Das Artensterben beschleunigt die Klimakrise und umgekehrt. Intakte Ökosysteme wie Wälder, Meere und Moore sind widerstandsfähiger gegen die Folgen der Erderwärmung und können diese sogar abmildern, weil sie extrem viel CO2 speichern. Wenn wir aber weiter Wälder roden, Meere überfischen, Feuchtgebiete entwässern, Böden vergiften, werden die Netzwerke der Natur immer ärmer und immer instabiler. Wir verlieren damit unsere wichtigsten Verbündeten im Kampf gegen die Klimakrise.
Maßnahmen zum Schutz der Artenvielfalt
Lettland und der enorme Unterschied zwischen dem Insektenreichtum dort im Vergleich zu Deutschland hat mich auf eine gewisse Art und Weise wachgerüttelt. Je mehr ich mich mit der Biodiversitätskrise beschäftige, desto erschreckender finde ich, wie wenig sich bewegt, wie wenig wir darüber sprechen. Es geht ja nicht nur darum, mehr Insekten zu haben und das Überleben der Eisbären und Nashörner zu sichern – es geht um unsere Zukunft, unsere Existenz.

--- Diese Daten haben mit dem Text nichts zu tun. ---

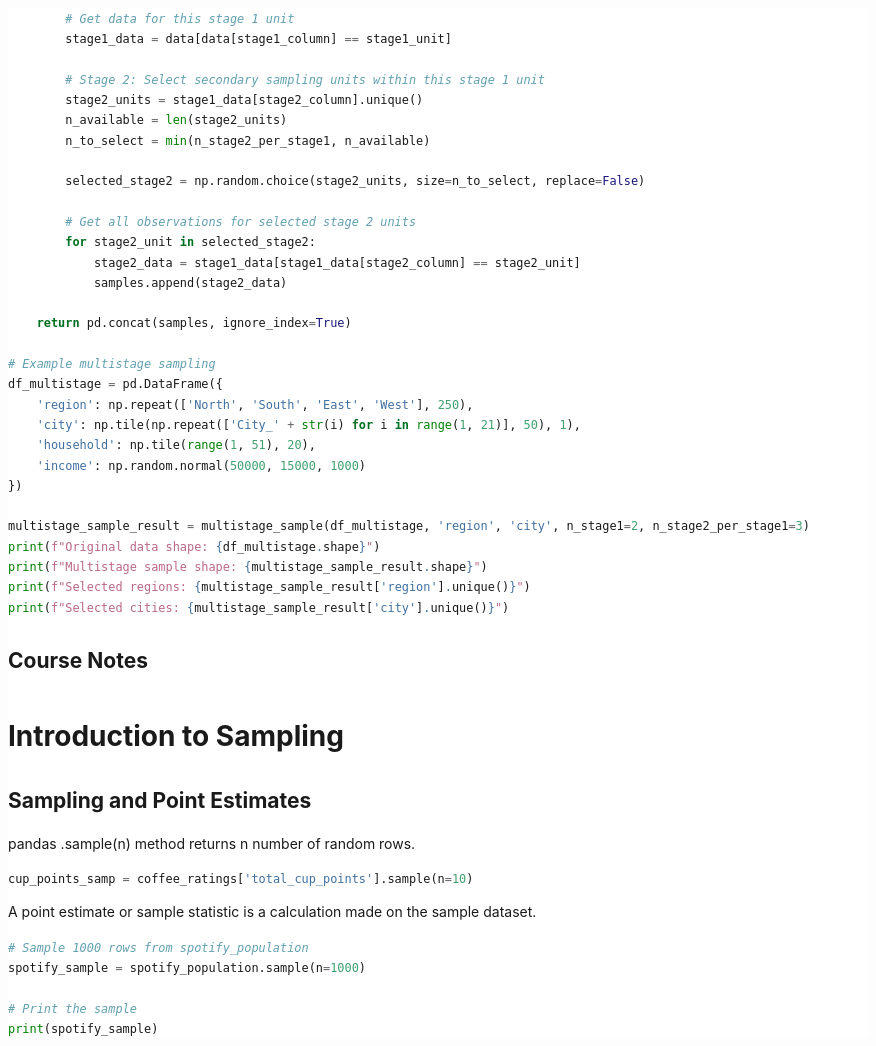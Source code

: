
 ```python
        # Get data for this stage 1 unit
        stage1_data = data[data[stage1_column] == stage1_unit]
        
        # Stage 2: Select secondary sampling units within this stage 1 unit
        stage2_units = stage1_data[stage2_column].unique()
        n_available = len(stage2_units)
        n_to_select = min(n_stage2_per_stage1, n_available)
        
        selected_stage2 = np.random.choice(stage2_units, size=n_to_select, replace=False)
        
        # Get all observations for selected stage 2 units
        for stage2_unit in selected_stage2:
            stage2_data = stage1_data[stage1_data[stage2_column] == stage2_unit]
            samples.append(stage2_data)
    
    return pd.concat(samples, ignore_index=True)

# Example multistage sampling
df_multistage = pd.DataFrame({
    'region': np.repeat(['North', 'South', 'East', 'West'], 250),
    'city': np.tile(np.repeat(['City_' + str(i) for i in range(1, 21)], 50), 1),
    'household': np.tile(range(1, 51), 20),
    'income': np.random.normal(50000, 15000, 1000)
})

multistage_sample_result = multistage_sample(df_multistage, 'region', 'city', n_stage1=2, n_stage2_per_stage1=3)
print(f"Original data shape: {df_multistage.shape}")
print(f"Multistage sample shape: {multistage_sample_result.shape}")
print(f"Selected regions: {multistage_sample_result['region'].unique()}")
print(f"Selected cities: {multistage_sample_result['city'].unique()}")
```

## Course Notes

# Introduction to Sampling

## Sampling and Point Estimates

pandas .sample(n) method returns n number of random rows.

```python
cup_points_samp = coffee_ratings['total_cup_points'].sample(n=10)
```

A point estimate or sample statistic is a calculation made on the sample dataset.

```python
# Sample 1000 rows from spotify_population
spotify_sample = spotify_population.sample(n=1000)

# Print the sample
print(spotify_sample)
```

Ich frage mich in Anbetracht dieser dramatischen Krise oft selbst, was ich als Einzelne überhaupt tun kann. Klar, an erster Stelle muss natürlich die Politik handeln – und zwar weltweit: Schutzgebiete müssen ausgeweitet, Wälder und Meere geschützt werden. Die Landwirtschaft muss nachhaltiger werden – mehr Raum für die Natur, weniger Agrarchemie. Die Politik muss die entscheidenden Stellschrauben drehen.
Aber auch ich, jede:r Einzelne von uns kann etwas gegen das Artensterben unternehmen. Wir sind nicht handlungsunfähig. Auch wenn es banal klingen mag: Weniger Fleisch zu essen, ist tatsächlich eine der effektivsten Maßnahmen überhaupt. Denn würden wir uns überwiegend pflanzlich ernähren, müsste viel weniger Tierfutter angebaut werden, zeigt eine Studie des WWF. Große Flächen könnten dadurch frei werden – es entstünde neuer Raum für nachhaltige Landwirtschaft, Natur, für mehr Artenvielfalt.

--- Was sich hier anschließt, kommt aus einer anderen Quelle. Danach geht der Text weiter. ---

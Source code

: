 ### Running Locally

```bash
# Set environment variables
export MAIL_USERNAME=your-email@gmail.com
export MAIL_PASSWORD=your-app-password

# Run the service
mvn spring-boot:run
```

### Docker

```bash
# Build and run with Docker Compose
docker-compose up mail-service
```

Konsumentscheidungen: weniger Palmöl, mehr regionale Produkte
Auch unsere Konsumentscheidungen können wir so treffen, dass sie die Natur eher schonen als ausbeuten: aufwändig Verpacktes meiden, ebenso Produkte, die Palmöl enthalten und hohen Wasserverbrauch verursachen. Wichtiger und wirkungsvoller als „ethischer Konsum“ ist zivilgesellschaftliches Engagement: etwa durch konsequentes Einmischen in die Lokalpolitik oder die Unterstützung von Natur- und Umweltschutzinitiativen, die sich für Artenvielfalt einsetzen.

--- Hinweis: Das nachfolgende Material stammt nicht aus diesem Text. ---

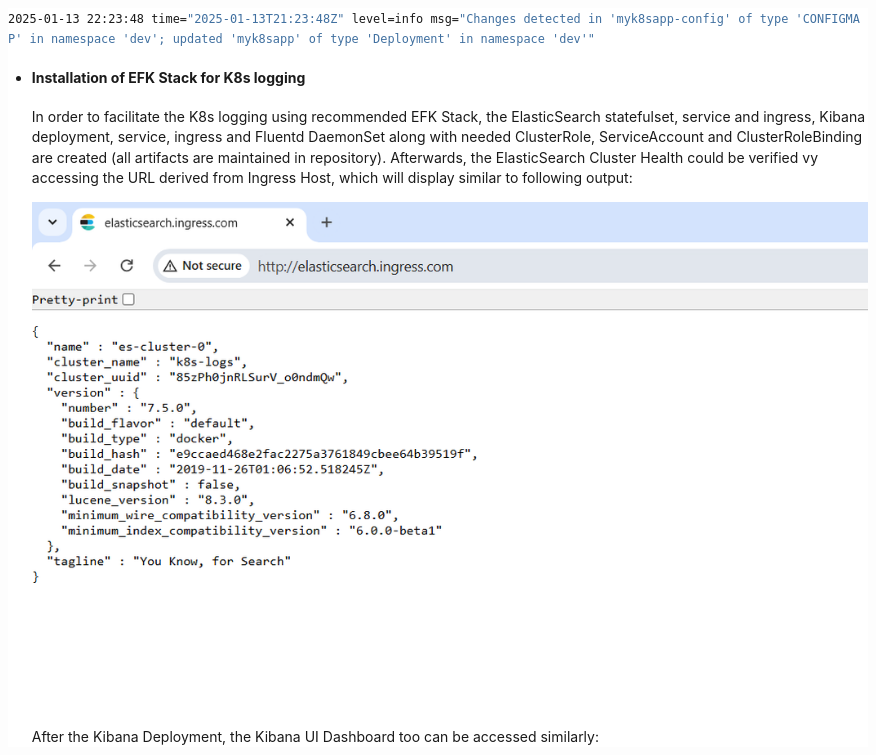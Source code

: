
   ```bash
  2025-01-13 22:23:48 time="2025-01-13T21:23:48Z" level=info msg="Changes detected in 'myk8sapp-config' of type 'CONFIGMAP' in namespace 'dev'; updated 'myk8sapp' of type 'Deployment' in namespace 'dev'"
  ```

- #### Installation of EFK Stack for K8s logging

  In order to facilitate the K8s logging using recommended EFK Stack, the ElasticSearch statefulset, service and ingress, Kibana deployment, service, ingress and Fluentd DaemonSet along with needed ClusterRole, ServiceAccount and ClusterRoleBinding are created (all artifacts are maintained in repository). Afterwards, the ElasticSearch Cluster Health could be verified vy accessing the URL derived from Ingress Host, which will display similar to following output:

  ![alt text](image-1.png)

  After the Kibana Deployment, the Kibana UI Dashboard too can be accessed similarly:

Wer einen eigenen Garten besitzt, kann weniger mähen. Viele Insektenarten finden auf kurzgemähten Flächen kaum Lebensraum, kein Futter, keine Überwinterungsplätze vor, wie ein Forschungsteam der FU Berlin herausgefunden hat. Man kann auch „wilde Ecken“ im Garten stehen lassen, zum Beispiel in Form von Brombeergestrüpp und Brennesseldickicht. Ein paar Holzstapel dienen bereits perfekt als Insektenhotels.
Ich selbst habe zwar nur einen Balkon, aber auch den kann ich naturfreundlich gestalten – mein nächstes großes Projekt für den Frühling, auch wenn ich nicht wirklich einen grünen Daumen habe. Der NABU empfiehlt, dass man vor allem auf Wildblumen, Kräuter und Rankpflanzen setzen sollte und weniger auf Geranien oder Stiefmütterchen, die für heimische Insekten als Futter- und Nektarpflanzen wertlos sind. Das Wichtigste ist, sich zu informieren. Welche Tier- und Pflanzenarten leben eigentlich vor der eigenen Haustür? Welche sind gefährdet? Ich nehme mir jetzt auf jeden Fall vor, mehr hinzusehen – damit die Natur wieder lauter wird.